Friday, August 21, 2015

Of Swallow Wings and SUV Windshields

I often think of high-rise buildings, subways, and dams when I think about characteristic human changes to the landscape. But in terms of acreage, high-input agricultural zones have been a more widespread and comprehensive land use change in the past two centuries. This land use type includes not just the actual cornfields but also the houses, grain elevators, country highways, and small towns that support the farming. The cumulative effect has been to almost wipe out grasslands worldwide, replacing them with an ecosystem with many different pressures and opportunities than the previous one.

These changes have measurable impacts on wildlife that are often surprising. Wild populations do not merely shuffle out of the way when humans come to settle. It is always a collision. Some are killed in droves like the American buffalo. Others slowly or steadily decline over many years, like grassland songbirds. And a few special species are able to adapt and thrive in the new ecosystem.

Photo by Don DeBold
Cliff Swallows are small, handsome flycatching birds with a blue back and wings, a white belly and a red throat. They create colonies of nests on vertical surfaces made from mud they carry in their beaks. In Nebraska, biologists have been studying the habits of Cliff Swallows for over 30 years. There, the birds are not nesting on natural cliffs but the constructed ones under highway overpasses and roadway culverts. Birds with shorter wings are better able to avoid passing cars, and short wings are now the norm in these cliff swallow populations, according to Charles Brown and Mary Bomberger Brown of U. Nebraska-Lincoln and U. Tulsa. They described their findings in a paper, “Where has all the road kill gone?” published in Current Biology in 2013.

Brown and Brown compared the roadkilled birds to a sample of birds which died accidentally while the researchers used mist-netting to capture individuals for study. They saw that the roadkilled birds almost all had longer wings than the rest of the population. Over the 30-year study, fewer and fewer birds ended up on the highway shoulder, and the general population’s wings got shorter.

To understand why short wings help you dodge a Hummer, we have to consider flight physics. Longer wings lead to efficient flight and shallow, graceful takeoffs by decreasing the amount of bird mass carried by each square inch of wing. But shorter, stubbier wings allow for greater maneuverability and more vertical takeoffs. These sharply angled takeoffs, the researchers believe, are what allowed the short-winged swallows to launch away from the road surface as a car approaches more successfully than their long-winged relatives.

While the outcome has a strange beauty, the process was plainly brutal. The selection pressure was millions of unforgiving windshields. Roadway traffic kills 80 million birds a year in the U.S. alone. If you look at Brown and Brown’s figures, you’ll see that even in a moderate year, they and their students collected tens of thousands of cliff swallow corpses. And these were the cliff swallow casualties only in their Nebraska study area. Not that the butcher’s bill here is so different from that resulting from other kinds of selective pressures. Evolution works through death—new forms arise because less successful individuals die.
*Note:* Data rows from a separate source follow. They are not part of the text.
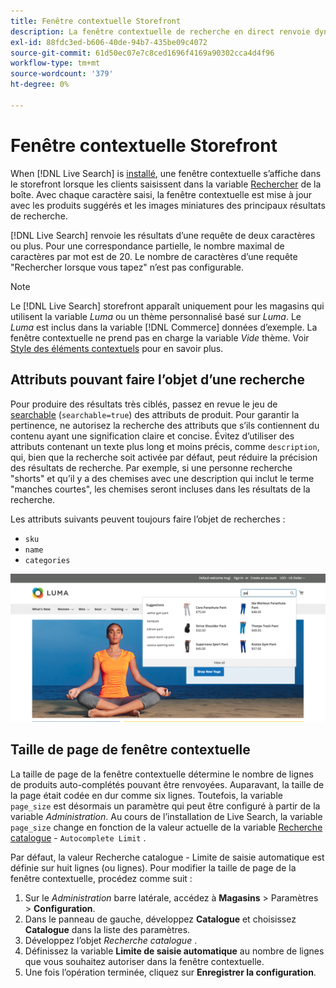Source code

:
 ```yaml
---
title: Fenêtre contextuelle Storefront
description: La fenêtre contextuelle de recherche en direct renvoie dynamiquement les produits suggérés et les miniatures.
exl-id: 88fdc3ed-b606-40de-94b7-435be09c4072
source-git-commit: 61d50ec07e7c8ced1696f4169a90302cca4d4f96
workflow-type: tm+mt
source-wordcount: '379'
ht-degree: 0%

---
```


# Fenêtre contextuelle Storefront

When [!DNL Live Search] is [installé](install.md), une fenêtre contextuelle s’affiche dans le storefront lorsque les clients saisissent dans la variable [Rechercher](https://docs.magento.com/user-guide/catalog/search-quick.html) de la boîte. Avec chaque caractère saisi, la fenêtre contextuelle est mise à jour avec les produits suggérés et les images miniatures des principaux résultats de recherche.

[!DNL Live Search] renvoie les résultats d’une requête de deux caractères ou plus. Pour une correspondance partielle, le nombre maximal de caractères par mot est de 20. Le nombre de caractères d’une requête &quot;Rechercher lorsque vous tapez&quot; n’est pas configurable.

>[!NOTE]
>
>Le [!DNL Live Search] storefront apparaît uniquement pour les magasins qui utilisent la variable *Luma* ou un thème personnalisé basé sur *Luma*. Le *Luma* est inclus dans la variable [!DNL Commerce] données d’exemple. La fenêtre contextuelle ne prend pas en charge la variable *Vide* thème. Voir [Style des éléments contextuels](storefront-popover-styling.md) pour en savoir plus.

## Attributs pouvant faire l’objet d’une recherche

Pour produire des résultats très ciblés, passez en revue le jeu de [searchable](https://docs.magento.com/user-guide/stores/attributes-product.html#storefront-properties) (`searchable=true`) des attributs de produit. Pour garantir la pertinence, ne autorisez la recherche des attributs que s’ils contiennent du contenu ayant une signification claire et concise. Évitez d’utiliser des attributs contenant un texte plus long et moins précis, comme `description`, qui, bien que la recherche soit activée par défaut, peut réduire la précision des résultats de recherche. Par exemple, si une personne recherche &quot;shorts&quot; et qu’il y a des chemises avec une description qui inclut le terme &quot;manches courtes&quot;, les chemises seront incluses dans les résultats de la recherche.

Les attributs suivants peuvent toujours faire l’objet de recherches :

* `sku`
* `name`
* `categories`

![Fenêtre contextuelle de recherche en direct](assets/storefront-search-as-you-type.png)

## Taille de page de fenêtre contextuelle

La taille de page de la fenêtre contextuelle détermine le nombre de lignes de produits auto-complétés pouvant être renvoyées. Auparavant, la taille de la page était codée en dur comme six lignes. Toutefois, la variable `page_size` est désormais un paramètre qui peut être configuré à partir de la variable *Administration*. Au cours de l’installation de Live Search, la variable `page_size` change en fonction de la valeur actuelle de la variable [Recherche catalogue](https://docs.magento.com/user-guide/configuration/catalog/catalog.html#catalog-search) - `Autocomplete Limit` .

Par défaut, la valeur Recherche catalogue - Limite de saisie automatique est définie sur huit lignes (ou lignes). Pour modifier la taille de page de la fenêtre contextuelle, procédez comme suit :

1. Sur le *Administration* barre latérale, accédez à **Magasins** > Paramètres > **Configuration**.
1. Dans le panneau de gauche, développez **Catalogue** et choisissez **Catalogue** dans la liste des paramètres.
1. Développez l’objet *Recherche catalogue* .
1. Définissez la variable **Limite de saisie automatique** au nombre de lignes que vous souhaitez autoriser dans la fenêtre contextuelle.
1. Une fois l’opération terminée, cliquez sur **Enregistrer la configuration**.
Yet even though we can read the cliff swallow’s story as a success of natural selection, what stands out to me is how few species have been able to adapt this well. In the same region, birds such as Henslow’s Sparrow, the Upland Sandpiper, and the Greater Prairie Chicken have faced severe declines due to the loss and fragmentation of even marginally suitable habitat. For these birds, evolution would not be a matter of changing wing length but changing their entire lifestyle, something that is probably impossible within timescales meaningful to humans. Are the opportunities that one country highway creates for Cliff Swallows balanced by the splintering of the remaining lands for declining and endangered species?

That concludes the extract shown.